For the next seven months there followed challenge and counter challenge between the two Williams. First the marine sought a race from Torquay to Dartmouth, in turn his rival replied: ‘Race me to Slapton and back.’ Meanwhile in the summer of 1889 Charlie took on the only other walker who could stay with him, Dick Wise of Teignmouth.
The distance was five miles and after three laps Charlie was half a circuit ahead and eventually breasted the tape nearly a mile in front in a time of 41.5 minutes. Marine Williams had been an interested watcher: meticulously he had clocked the laps and was more convinced than ever he could outsmart Charlie. His needling campaign began with a public exhibition on the New Ground, which was considered his namesake’s home patch. Before a large crowd he dashed off five miles in 37.5 minutes, a few seconds outside the British amateur record. However, there were many who considered that he was jog-trotting, although in fact his style resembled that of his arch-rival.

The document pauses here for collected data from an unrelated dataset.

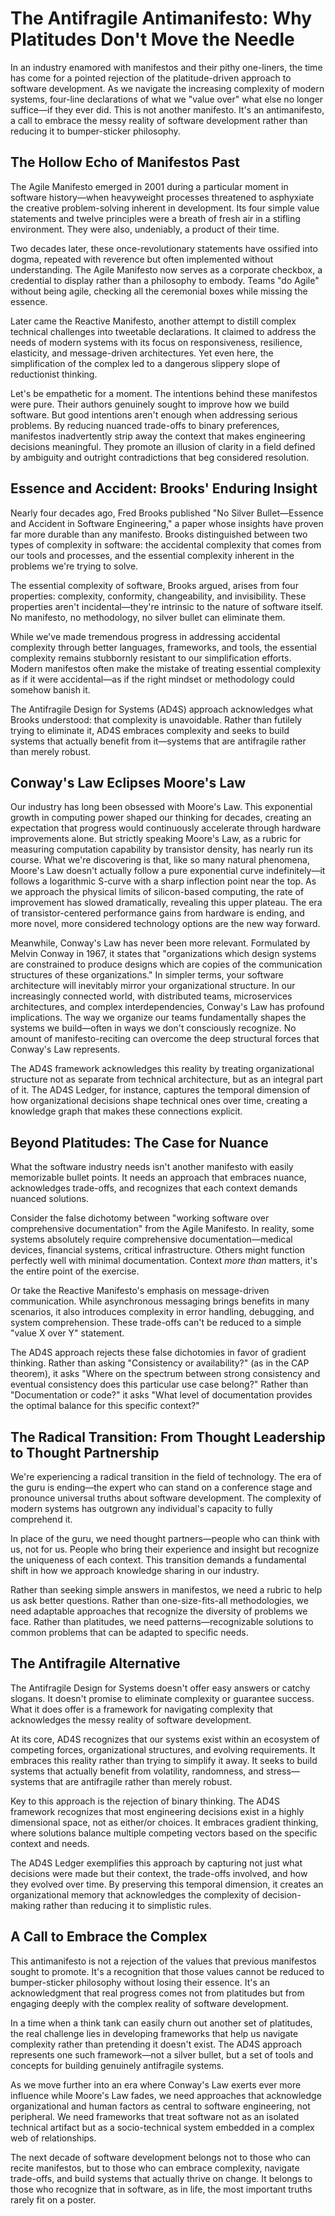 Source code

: # The Antifragile Antimanifesto: Why Platitudes Don't Move the Needle

In an industry enamored with manifestos and their pithy one-liners, the time has come for a pointed rejection of the platitude-driven approach to software development. As we navigate the increasing complexity of modern systems, four-line declarations of what we "value over" what else no longer suffice—if they ever did. This is not another manifesto. It's an antimanifesto, a call to embrace the messy reality of software development rather than reducing it to bumper-sticker philosophy.

## The Hollow Echo of Manifestos Past

The Agile Manifesto emerged in 2001 during a particular moment in software history—when heavyweight processes threatened to asphyxiate the creative problem-solving inherent in development. Its four simple value statements and twelve principles were a breath of fresh air in a stifling environment. They were also, undeniably, a product of their time.

Two decades later, these once-revolutionary statements have ossified into dogma, repeated with reverence but often implemented without understanding. The Agile Manifesto now serves as a corporate checkbox, a credential to display rather than a philosophy to embody. Teams "do Agile" without being agile, checking all the ceremonial boxes while missing the essence.

Later came the Reactive Manifesto, another attempt to distill complex technical challenges into tweetable declarations. It claimed to address the needs of modern systems with its focus on responsiveness, resilience, elasticity, and message-driven architectures. Yet even here, the simplification of the complex led to a dangerous slippery slope of reductionist thinking.

Let's be empathetic for a moment. The intentions behind these manifestos were pure. Their authors genuinely sought to improve how we build software. But good intentions aren't enough when addressing serious problems. By reducing nuanced trade-offs to binary preferences, manifestos inadvertently strip away the context that makes engineering decisions meaningful. They promote an illusion of clarity in a field defined by ambiguity and outright contradictions that beg considered resolution.

## Essence and Accident: Brooks' Enduring Insight

Nearly four decades ago, Fred Brooks published "No Silver Bullet—Essence and Accident in Software Engineering," a paper whose insights have proven far more durable than any manifesto. Brooks distinguished between two types of complexity in software: the accidental complexity that comes from our tools and processes, and the essential complexity inherent in the problems we're trying to solve.

The essential complexity of software, Brooks argued, arises from four properties: complexity, conformity, changeability, and invisibility. These properties aren't incidental—they're intrinsic to the nature of software itself. No manifesto, no methodology, no silver bullet can eliminate them.

While we've made tremendous progress in addressing accidental complexity through better languages, frameworks, and tools, the essential complexity remains stubbornly resistant to our simplification efforts. Modern manifestos often make the mistake of treating essential complexity as if it were accidental—as if the right mindset or methodology could somehow banish it.

The Antifragile Design for Systems (AD4S) approach acknowledges what Brooks understood: that complexity is unavoidable. Rather than futilely trying to eliminate it, AD4S embraces complexity and seeks to build systems that actually benefit from it—systems that are antifragile rather than merely robust.

## Conway's Law Eclipses Moore's Law

Our industry has long been obsessed with Moore's Law. This exponential growth in computing power shaped our thinking for decades, creating an expectation that progress would continuously accelerate through hardware improvements alone. But strictly speaking Moore's Law, as a rubric for measuring computation capability by transistor density, has nearly run its course. What we're discovering is that, like so many natural phenomena, Moore's Law doesn't actually follow a pure exponential curve indefinitely—it follows a logarithmic S-curve with a sharp inflection point near the top. As we approach the physical limits of silicon-based computing, the rate of improvement has slowed dramatically, revealing this upper plateau. The era of transistor-centered performance gains from hardware is ending, and more novel, more considered technology options are the new way forward.

Meanwhile, Conway's Law has never been more relevant. Formulated by Melvin Conway in 1967, it states that "organizations which design systems are constrained to produce designs which are copies of the communication structures of these organizations." In simpler terms, your software architecture will inevitably mirror your organizational structure. In our increasingly connected world, with distributed teams, microservices architectures, and complex interdependencies, Conway's Law has profound implications. The way we organize our teams fundamentally shapes the systems we build—often in ways we don't consciously recognize. No amount of manifesto-reciting can overcome the deep structural forces that Conway's Law represents.

The AD4S framework acknowledges this reality by treating organizational structure not as separate from technical architecture, but as an integral part of it. The AD4S Ledger, for instance, captures the temporal dimension of how organizational decisions shape technical ones over time, creating a knowledge graph that makes these connections explicit.

## Beyond Platitudes: The Case for Nuance

What the software industry needs isn't another manifesto with easily memorizable bullet points. It needs an approach that embraces nuance, acknowledges trade-offs, and recognizes that each context demands nuanced solutions. 

Consider the false dichotomy between "working software over comprehensive documentation" from the Agile Manifesto. In reality, some systems absolutely require comprehensive documentation—medical devices, financial systems, critical infrastructure. Others might function perfectly well with minimal documentation. Context *more than* matters, it's the entire point of the exercise.

Or take the Reactive Manifesto's emphasis on message-driven communication. While asynchronous messaging brings benefits in many scenarios, it also introduces complexity in error handling, debugging, and system comprehension. These trade-offs can't be reduced to a simple "value X over Y" statement.

The AD4S approach rejects these false dichotomies in favor of gradient thinking. Rather than asking "Consistency or availability?" (as in the CAP theorem), it asks "Where on the spectrum between strong consistency and eventual consistency does this particular use case belong?" Rather than "Documentation or code?" it asks "What level of documentation provides the optimal balance for this specific context?"

## The Radical Transition: From Thought Leadership to Thought Partnership

We're experiencing a radical transition in the field of technology. The era of the guru is ending—the expert who can stand on a conference stage and pronounce universal truths about software development. The complexity of modern systems has outgrown any individual's capacity to fully comprehend it.

In place of the guru, we need thought partners—people who can think with us, not for us. People who bring their experience and insight but recognize the uniqueness of each context. This transition demands a fundamental shift in how we approach knowledge sharing in our industry.

Rather than seeking simple answers in manifestos, we need a rubric to help us ask better questions. Rather than one-size-fits-all methodologies, we need adaptable approaches that recognize the diversity of problems we face. Rather than platitudes, we need patterns—recognizable solutions to common problems that can be adapted to specific needs.

## The Antifragile Alternative

The Antifragile Design for Systems doesn't offer easy answers or catchy slogans. It doesn't promise to eliminate complexity or guarantee success. What it does offer is a framework for navigating complexity that acknowledges the messy reality of software development.

At its core, AD4S recognizes that our systems exist within an ecosystem of competing forces, organizational structures, and evolving requirements. It embraces this reality rather than trying to simplify it away. It seeks to build systems that actually benefit from volatility, randomness, and stress—systems that are antifragile rather than merely robust.

Key to this approach is the rejection of binary thinking. The AD4S framework recognizes that most engineering decisions exist in a highly dimensional space, not as either/or choices. It embraces gradient thinking, where solutions balance multiple competing vectors based on the specific context and needs.

The AD4S Ledger exemplifies this approach by capturing not just what decisions were made but their context, the trade-offs involved, and how they evolved over time. By preserving this temporal dimension, it creates an organizational memory that acknowledges the complexity of decision-making rather than reducing it to simplistic rules.

## A Call to Embrace the Complex

This antimanifesto is not a rejection of the values that previous manifestos sought to promote. It's a recognition that those values cannot be reduced to bumper-sticker philosophy without losing their essence. It's an acknowledgment that real progress comes not from platitudes but from engaging deeply with the complex reality of software development.

In a time when a think tank can easily churn out another set of platitudes, the real challenge lies in developing frameworks that help us navigate complexity rather than pretending it doesn't exist. The AD4S approach represents one such framework—not a silver bullet, but a set of tools and concepts for building genuinely antifragile systems.

As we move further into an era where Conway's Law exerts ever more influence while Moore's Law fades, we need approaches that acknowledge organizational and human factors as central to software engineering, not peripheral. We need frameworks that treat software not as an isolated technical artifact but as a socio-technical system embedded in a complex web of relationships.

The next decade of software development belongs not to those who can recite manifestos, but to those who can embrace complexity, navigate trade-offs, and build systems that actually thrive on change. It belongs to those who recognize that in software, as in life, the most important truths rarely fit on a poster.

Charlie’s public image was in danger of being tarnished and rather like the great boxing champion John L. Sullivan, who was rip-roaring around the world at about the same time, he threw out another series of challenges. All of them had the proviso that there would be no referee. His marine did not rise to the bait immediately. Not until the October were the terms of the race finalised – with most of them putting Charlie at a disadvantage. Rarely did he race against more than one opponent, but Dick Wise, who was still smarting from defeat, had joined forces with Billy Williams and wanted his revenge too, in the same race.
Most of Charlie’s contests had been in summer, but this one was to be in November when it was generally known that colder weather affected older athletes’ muscles. The third condition against him was that instead of being staged in his native Dartmouth it was to be at Paignton.

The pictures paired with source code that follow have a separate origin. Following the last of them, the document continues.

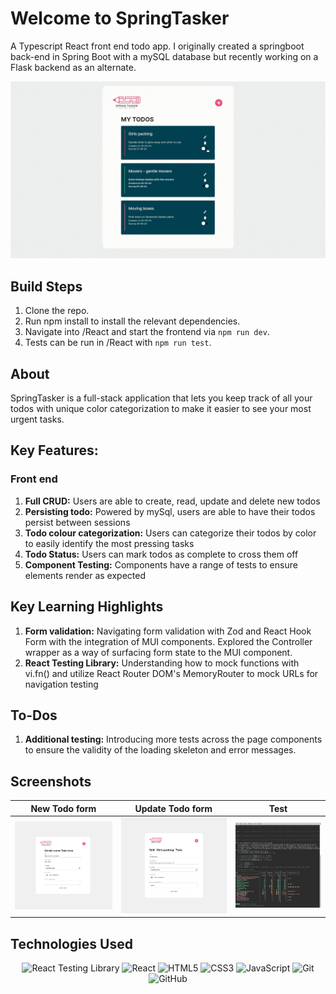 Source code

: # Welcome to SpringTasker

A Typescript React front end todo app. I originally created a springboot back-end in Spring Boot with a mySQL database but recently working on a Flask backend as an alternate.

<div align="center">
  <img src="./public/springtasker.gif" alt="Todo Homepage">
</div>

## Build Steps

1. Clone the repo.
2. Run npm install to install the relevant dependencies.
3. Navigate into /React and start the frontend via `npm run dev`.
4. Tests can be run in /React with `npm run test`.

## About

SpringTasker is a full-stack application that lets you keep track of all your todos with unique color categorization to make it easier to see your most urgent tasks.

## Key Features:

### Front end

1. **Full CRUD:** Users are able to create, read, update and delete new todos
2. **Persisting todo:** Powered by mySql, users are able to have their todos persist between sessions
3. **Todo colour categorization:** Users can categorize their todos by color to easily identify the most pressing tasks
4. **Todo Status:** Users can mark todos as complete to cross them off
5. **Component Testing:** Components have a range of tests to ensure elements render as expected

## Key Learning Highlights

1. **Form validation:** Navigating form validation with Zod and React Hook Form with the integration of MUI components. Explored the Controller wrapper as a way of surfacing form state to the MUI component.
2. **React Testing Library:** Understanding how to mock functions with vi.fn() and utilize React Router DOM's MemoryRouter to mock URLs for navigation testing

## To-Dos

1. **Additional testing:** Introducing more tests across the page components to ensure the validity of the loading skeleton and error messages.

## Screenshots

| New Todo form                           | Update Todo form                           | Test                             |
| --------------------------------------- | ------------------------------------------ | -------------------------------- |
| <img src="./public/newtodoform.png"  /> | <img src="./public/updatetodoform.png"  /> | <img src="./public/test.png"  /> |

## Technologies Used

<div align="center">

![React Testing Library](https://img.shields.io/badge/-React%20Testing%20Library-05122A?style=flat&logo=testinglibrary)
![React](https://img.shields.io/badge/-React-05122A?style=flat&logo=react)
![HTML5](https://img.shields.io/badge/-HTML5-05122A?style=flat&logo=html5)
![CSS3](https://img.shields.io/badge/-CSS3-05122A?style=flat&logo=css3)
![JavaScript](https://img.shields.io/badge/-JavaScript-05122A?style=flat&logo=javascript)
![Git](https://img.shields.io/badge/-Git-05122A?style=flat&logo=git)
![GitHub](https://img.shields.io/badge/-GitHub-05122A?style=flat&logo=github)

</div>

Both the Williams men trained religiously for the match, which would undoubtedly be the turning point of their athletic careers. Betting was rife, in addition to side-stakes of £30 that were deposited with the Sporting Life, which, contrary to Charlie’s original stipulation, was to provide a referee.
Pace-making then was not the highly devised tactic that it became after Roger Bannister broke the 4 min. mile barrier in 1954, yet it was obvious from the start of the race that Billy Williams and Wise had planned a system. With his first stride Wise dashed into the lead; some spectators swore that he was running. Charlie tacked on to him, sometimes forsaking the heel–and-toe rhythm essential in track walking. He kept at the Teignmouth athlete’s elbow for lap after lap, while Billy Williams was content to lurk behind.
After two miles Wise’s gait became noticeably slower and it was then that Charlie realised it was not the man in front he had to fear, but the man in the rear. Having performed his pacemaker’s task to perfection, Wise dropped out after two miles. At this point Billy Williams made his effort; he swept into the lead and his long, stringy legs powered him along like piston rods. Gradually Charlie’s strength sapped as he saw the marine building up a lead yard by yard. After five miles his moment of truth came. It was obvious that unless the younger Williams collapsed he had the race in his mercy.
Charlie was now in a position to look across the track to see his fresh opponent half a lap ahead; he had never been lapped in his life and the threat was there at this stage. Before the end of the 6th mile he gave up and tottered into the arms of his supporters. His reign as Devon champion – unofficial though it might have been – was over.
Billy Williams, the new champion, could have stopped there and then; instead he chose to go on and demonstrate his superiority completing the 7 mile course by himself in the creditable time of 1 hr 5 mins.